Veneno sendo extraído de uma cobra peçonhenta

              Mas se existem soros antiofídicos para diversos tipos de cobras peçonhentas, por que existem tantas mortes e danos graves pelo mundo decorrentes das picadas desses répteis? O fato dos tratamentos disponíveis dependerem da administração de um soro em um hospital e necessitarem de supervisão médica - especialmente devido a possíveis reações adversas comuns no tratamento -, pode ser algo inútil para quem está, por exemplo, se aventurando no meio da selva. Isso sem contar que grande parte das picadas ocorre em áreas rurais, ou seja, mais isoladas em termos de infraestrutura tecnológica. E ainda temos o fato de que a picada venenosa deixa a vítima progressivamente mais fraca, dificultando ainda mais sua chegada ao um hospital ou a um posto de saúde. Além disso, temos um notável agravante: qual antídoto aplicar? Se a pessoa não souber qual cobra a picou, ou não tiver levado o espécime para o centro de saúde, a escolha do soro torna-se um problema. Existem certos soros que cobrem múltiplas espécies, mas não todas. Além disso, algumas pessoas podem ser alérgicas aos componentes desses soros, podendo levá-las à morte quando recebem o fluído de forma intravenosa.

           O ideal seria a descoberta de novos medicamentos possíveis de serem produzidos em larga escala, o mais seguros possível para um amplo espectro de indivíduos, que possuam um amplo efeito terapêutico contra os mais variados tipos de peçonhas, e que possam ser transportados e administrados pelas pessoas morando em áreas de risco como comprimidos de aspirina, ou seja, da forma mais prática possível.
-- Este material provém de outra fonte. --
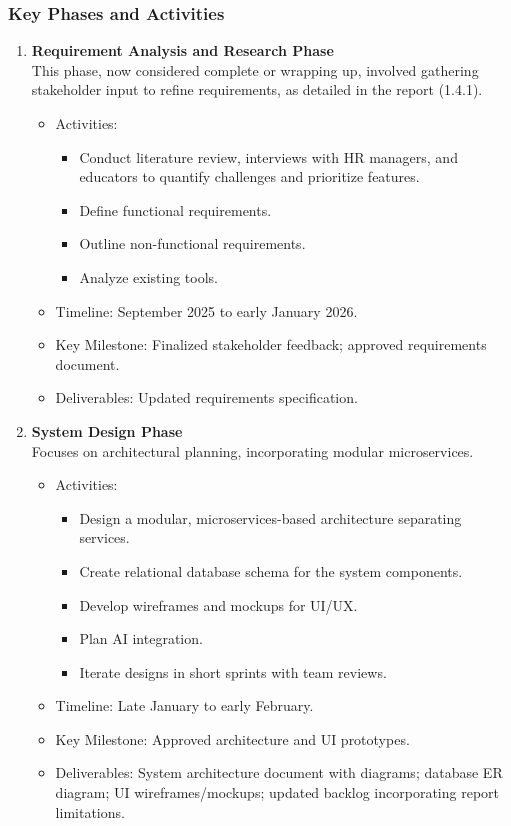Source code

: \subsubsection{Key Phases and Activities}
\begin{enumerate}[leftmargin=*,label=\textbf{\arabic*.}]
    \item \textbf{Requirement Analysis and Research Phase}\\
    This phase, now considered complete or wrapping up, involved gathering stakeholder input to refine requirements, as detailed in the report (1.4.1).
    \begin{itemize}[leftmargin=1.6em]
        \item Activities:
        \begin{itemize}[leftmargin=1.4em]
            \item Conduct literature review, interviews with HR managers, and educators to quantify challenges and prioritize features.
            \item Define functional requirements.
            \item Outline non-functional requirements.
            \item Analyze existing tools.
        \end{itemize}
        \item Timeline: September 2025 to early January 2026.
        \item Key Milestone: Finalized stakeholder feedback; approved requirements document.
        \item Deliverables: Updated requirements specification.
    \end{itemize}

    \item \textbf{System Design Phase}\\
    Focuses on architectural planning, incorporating modular microservices.
    \begin{itemize}[leftmargin=1.6em]
        \item Activities:
        \begin{itemize}[leftmargin=1.4em]
            \item Design a modular, microservices-based architecture separating services.
            \item Create relational database schema for the system components.
            \item Develop wireframes and mockups for UI/UX.
            \item Plan AI integration.
            \item Iterate designs in short sprints with team reviews.
        \end{itemize}
        \item Timeline: Late January to early February.
        \item Key Milestone: Approved architecture and UI prototypes.
        \item Deliverables: System architecture document with diagrams; database ER diagram; UI wireframes/mockups; updated backlog incorporating report limitations.
    \end{itemize}


\end{enumerate}

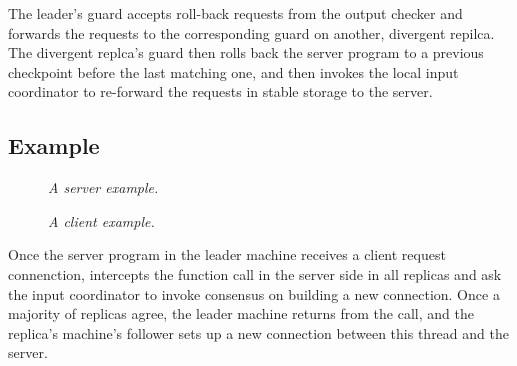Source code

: The leader's guard accepts roll-back requests from the output checker and 
forwards the requests to the corresponding guard on another, divergent repilca. 
The divergent replca's guard then rolls back the server program to a previous 
checkpoint before the last matching one, and then invokes the local input 
coordinator to re-forward the requests in stable storage to the server.


\subsection{Example}\label{sec:example}

\begin{figure}[t]
\centering
\begin{minipage}{.5\textwidth}
\end{minipage}
\vspace{-.1in}
\caption{{\em A server example.}} \label{fig:example}
\vspace{-.20in}
\end{figure}

\begin{figure}[t]
\centering
\begin{minipage}{.5\textwidth}
\end{minipage}
\vspace{-.1in}
\caption{{\em A client example.}} \label{fig:client}
\vspace{-.05in}
\end{figure}



Once the server program in the leader machine receives a client request 
connenction, \xxx intercepts the \accept function call in the server side in 
all replicas and ask the input coordinator to invoke consensus on building a 
new connection. Once a majority of replicas agree, the leader machine returns 
from the \accept call, and the replica's machine's follower sets up a new
connection between this thread and the server.

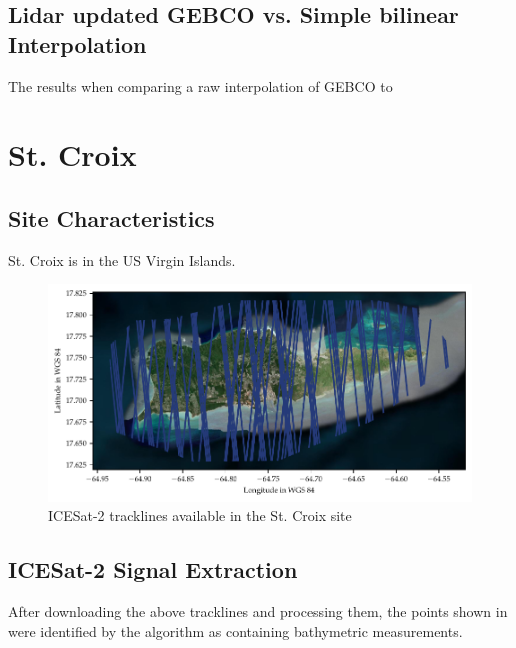 \subsection{Lidar updated GEBCO vs. Simple bilinear Interpolation}
The results when comparing a raw interpolation of GEBCO to
% 



\section{St. Croix}

\subsection{Site Characteristics}

St. Croix is in the US Virgin Islands. 

\begin{figure}[h]
    \centering
    \includegraphics[width=\textwidth]{figures/Stcroix_tracklines.pdf}
    \caption{ICESat-2 tracklines available in the St. Croix site}
    \label{fig:st-croix-tracklines}
\end{figure}

\subsection{ICESat-2 Signal Extraction}
After downloading the above tracklines and processing them, the points shown in were identified by the algorithm as containing bathymetric measurements.

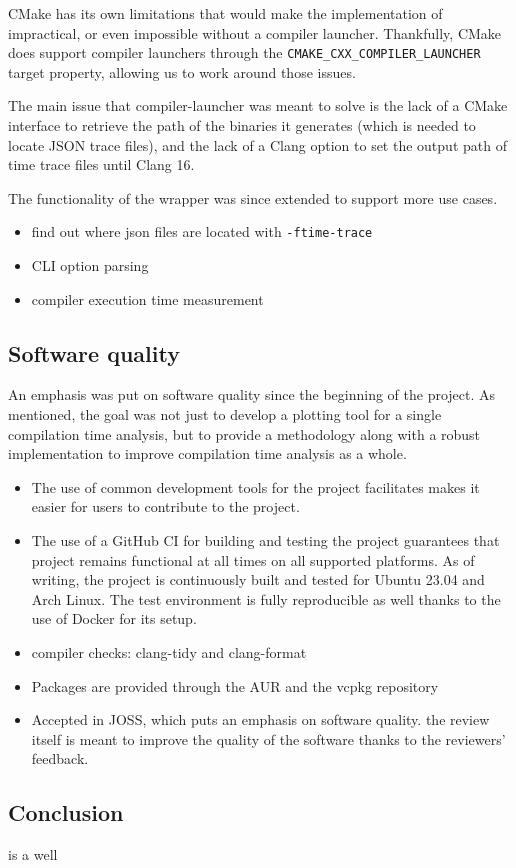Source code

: \documentclass[../main]{subfiles}
\begin{document}
CMake has its own limitations that would make the implementation of \ctbench
impractical, or even impossible without a compiler launcher. Thankfully, CMake
does support compiler launchers through the
\lstinline{CMAKE_CXX_COMPILER_LAUNCHER} target property,
allowing us to work around those issues.

The main issue that compiler-launcher was meant to solve is the lack of
a CMake interface to retrieve the path of the binaries it generates (which is
needed to locate JSON trace files), and the lack of a Clang option to set
the output path of time trace files until Clang 16.

The functionality of the wrapper was since extended to support more use cases.

\begin{itemize}
\item find out where json files are located with \lstinline{-ftime-trace}
\item CLI option parsing
\item compiler execution time measurement
\end{itemize}

\subsection{
  Software quality
}

An emphasis was put on software quality since the beginning of the project.
As mentioned, the goal was not just to develop a plotting tool for a single
compilation time analysis, but to provide a methodology along with a robust
implementation to improve compilation time analysis as a whole.

\begin{itemize}

\item
The use of common \cpp development tools for the project facilitates
makes it easier for users to contribute to the project.

\item
The use of a GitHub CI for building and testing the project guarantees that
project remains functional at all times on all supported platforms.
As of writing, the project is continuously built and tested for Ubuntu 23.04
and Arch Linux. The test environment is fully reproducible as well thanks to
the use of Docker for its setup.

\item
compiler checks: clang-tidy and clang-format

\item
Packages are provided through the AUR and the vcpkg repository

\item
Accepted in JOSS, which puts an emphasis on software quality.
the review itself is meant to improve the quality of the software
thanks to the reviewers' feedback.
\end{itemize}

\subsection{
  Conclusion
}

\ctbench is a well
\end{document}
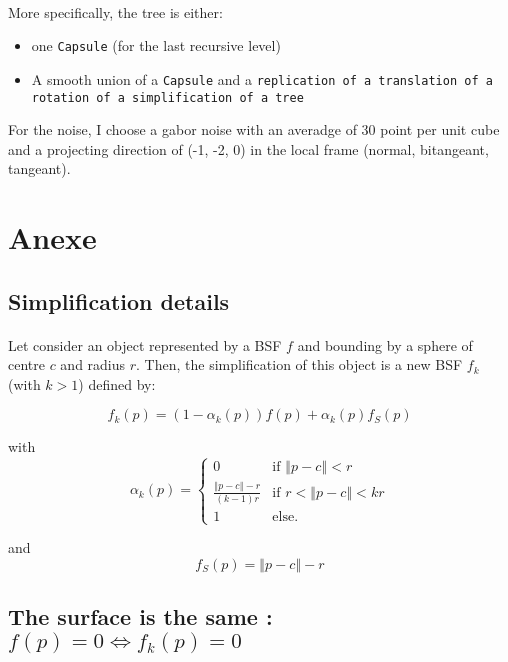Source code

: \documentclass[a4paper,12pt]{article}
\begin{document}
\paragraph{} More specifically, the tree is either:
\begin{itemize}
	\item one \texttt{Capsule} (for the last recursive level)
	\item A smooth union of a \texttt{Capsule} and a \texttt{replication of a translation of a rotation of a simplification of a tree}
\end{itemize}

For the noise, I choose a gabor noise with an averadge of 30 point per unit cube and a projecting direction of (-1, -2, 0) in the local frame (normal, bitangeant, tangeant).




\section*{Anexe}

\subsection*{Simplification details}

\paragraph{} Let consider an object represented by a BSF $f$ and bounding by a sphere of centre $c$ and radius $r$. Then, the simplification of this object is a new BSF $f_k$ (with $k>1$) defined by:


\[
f_k(p) = (1-\alpha_k(p))f(p) + \alpha_k(p)f_S(p)
\]

with
\[
\alpha_k(p) = \left\{\begin{array}{lll}
	0 & \mbox{if } \left\Vert p - c \right\Vert < r \\
	\frac{\left\Vert p - c \right\Vert - r}{(k-1)r} & \mbox{if } r < \left\Vert p - c \right\Vert < kr \\
	1 & \mbox{else.}
	\end{array}
	\right.
\]

and
\[
f_S(p) = \left\Vert p - c \right\Vert - r
\]

\subsection*{The surface is the same : $f(p)=0 \Leftrightarrow f_k(p)=0$}
\end{document}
Assim, caso algum acidente ocorresse, um medicamento eficiente já estaria em mãos para ser aplicado ou ingerido, no mínimo freando os danos de toxicidade para que a vítima tenha maiores chances de conseguir um atendimento médico. O problema é que as pesquisas nessa área não recebem quase nenhum investimento. Muitos medicamentos promissores não vão para a frente porque quase ninguém se interessa em patrociná-los Alguns pesquisadores vêm até organizando crowdfundings para ver se conseguem verba. Aliás, essa falta de interesse gera profissionais despreparados para lidar com pacientes envenenados por cobras, aumentando as taxas de mortalidade ou sérios danos.

          Interessantes descobertas nessa área já foram feitas, como certas moléculas que inibem a atividade tóxica do veneno da víbora-tapete (Echis ocellatus) e misturas de certos anticorpos humanos que neutralizam as neurotoxinas da extremamente venenosa mamba-negra (Dendroaspis polylepis). Porém, essas descobertas acabam não seguindo para o desenvolvimento de novos medicamentos e para os testes clínicos pela falta de investimento.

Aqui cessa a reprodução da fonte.